The marriage contract was signed on 2 September 1820 in St. John the Baptist parish. Marguerite Emma Becnel was the oldest daughter of Pierre Becnel Sr. and the granddaughter of Jean Jacques Haydel Sr. Her mother, Marguerite Aymée Haydel, died on 12 April 1817, about five years after the passing away of her grandmother, Marie Madeleine Bozonier Marmillon. When Yves Mialaret arrived at Habitation Haydel, Emma was very likely spending her time between the future Evergreen and Whitney plantations, caring for her widowed father and grandfather, and occasionally serving her maternal uncles Jean Jacques Haydel Jr. and Marcellin Haydel. In 1823 Yves Mialaret and Emma Becnel moved to Montauban, in Southern France, where they engaged in farming. The house they built on their farm, “in the American style”, was surrounded by a “covered gallery,” “roomy and convenient,” with magnificent vistas on the vast plains of Languedoc and the snowy peaks of the Pyrenees. It was somewhat a reproduction of the maison basse (one-story building) once standing on the Haydel plantation, where the couple may have lived before moving to France. Antonin Mialaret, the fourth of their six children, was born there in 1827.

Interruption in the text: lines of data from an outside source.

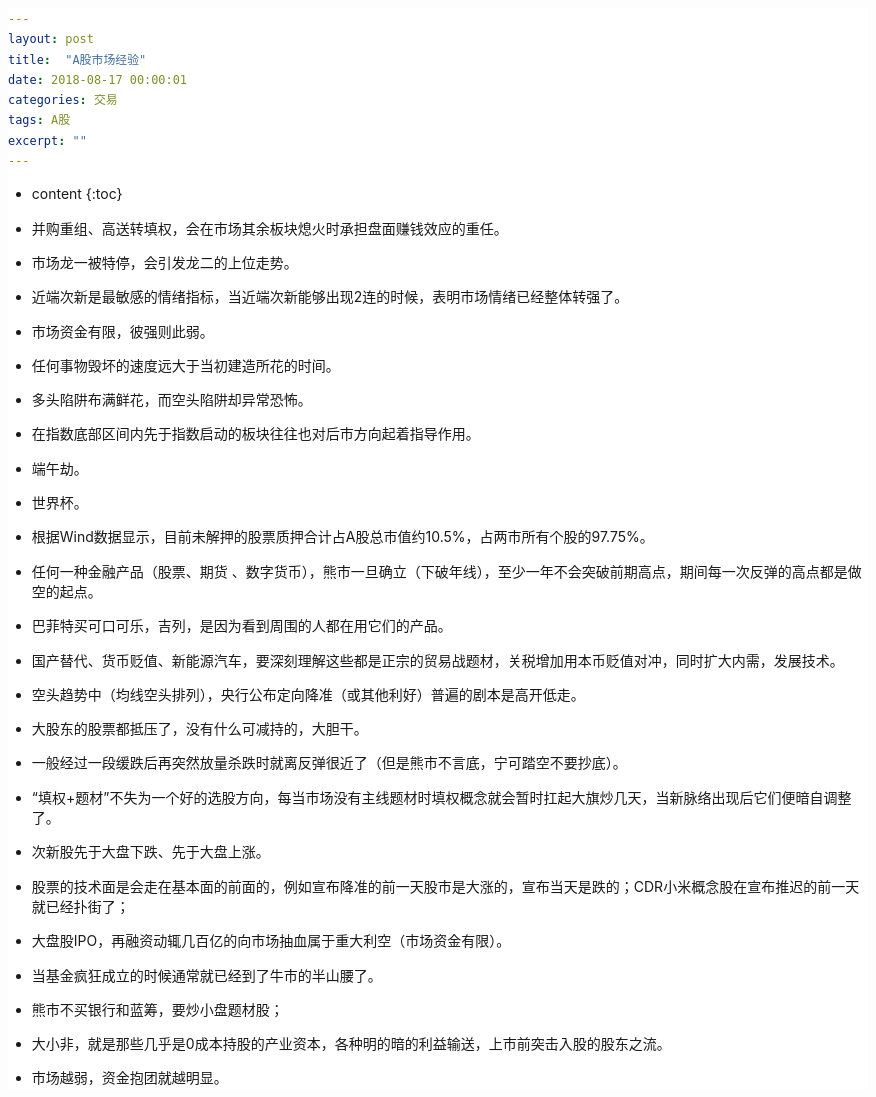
```yaml
---
layout: post
title:  "A股市场经验"
date: 2018-08-17 00:00:01
categories: 交易
tags: A股
excerpt: ""
---
```


* content
{:toc}


* 并购重组、高送转填权，会在市场其余板块熄火时承担盘面赚钱效应的重任。

* 市场龙一被特停，会引发龙二的上位走势。

* 近端次新是最敏感的情绪指标，当近端次新能够出现2连的时候，表明市场情绪已经整体转强了。

* 市场资金有限，彼强则此弱。

* 任何事物毁坏的速度远大于当初建造所花的时间。

* 多头陷阱布满鲜花，而空头陷阱却异常恐怖。

* 在指数底部区间内先于指数启动的板块往往也对后市方向起着指导作用。

* 端午劫。

* 世界杯。

* 根据Wind数据显示，目前未解押的股票质押合计占A股总市值约10.5%，占两市所有个股的97.75%。

* 任何一种金融产品（股票、期货 、数字货币），熊市一旦确立（下破年线），至少一年不会突破前期高点，期间每一次反弹的高点都是做空的起点。

* 巴菲特买可口可乐，吉列，是因为看到周围的人都在用它们的产品。

* 国产替代、货币贬值、新能源汽车，要深刻理解这些都是正宗的贸易战题材，关税增加用本币贬值对冲，同时扩大内需，发展技术。

* 空头趋势中（均线空头排列），央行公布定向降准（或其他利好）普遍的剧本是高开低走。

* 大股东的股票都抵压了，没有什么可减持的，大胆干。

* 一般经过一段缓跌后再突然放量杀跌时就离反弹很近了（但是熊市不言底，宁可踏空不要抄底）。

* “填权+题材”不失为一个好的选股方向，每当市场没有主线题材时填权概念就会暂时扛起大旗炒几天，当新脉络出现后它们便暗自调整了。

* 次新股先于大盘下跌、先于大盘上涨。

* 股票的技术面是会走在基本面的前面的，例如宣布降准的前一天股市是大涨的，宣布当天是跌的；CDR小米概念股在宣布推迟的前一天就已经扑街了；

* 大盘股IPO，再融资动辄几百亿的向市场抽血属于重大利空（市场资金有限）。

* 当基金疯狂成立的时候通常就已经到了牛市的半山腰了。

* 熊市不买银行和蓝筹，要炒小盘题材股；

* 大小非，就是那些几乎是0成本持股的产业资本，各种明的暗的利益输送，上市前突击入股的股东之流。

* 市场越弱，资金抱团就越明显。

At age 61, declining fortune led Yves Mialaret back to Louisiana for the purpose of handling the estate he left behind when he moved to France. This last trip across the ocean explains his sudden return into official documents in St John the Baptist parish between 1832 and 1836. He was mostly engaged in transactions with his brothers-in-law. To ensure that his son Antonin would get good education in English, he took him to school in Cincinnati, Ohio. When they arrived in this city, the school was temporarily removed into the country, to escape a typhoid fever epidemic. The father was unfortunately among the victims. His remains were transferred to Louisiana, in St. John the Baptist parish, and buried near his father-in-law. Antonin Mialaret settled in the same parish and married Amélie Becnel, the daughter of Ramire Becnel, his maternal uncle.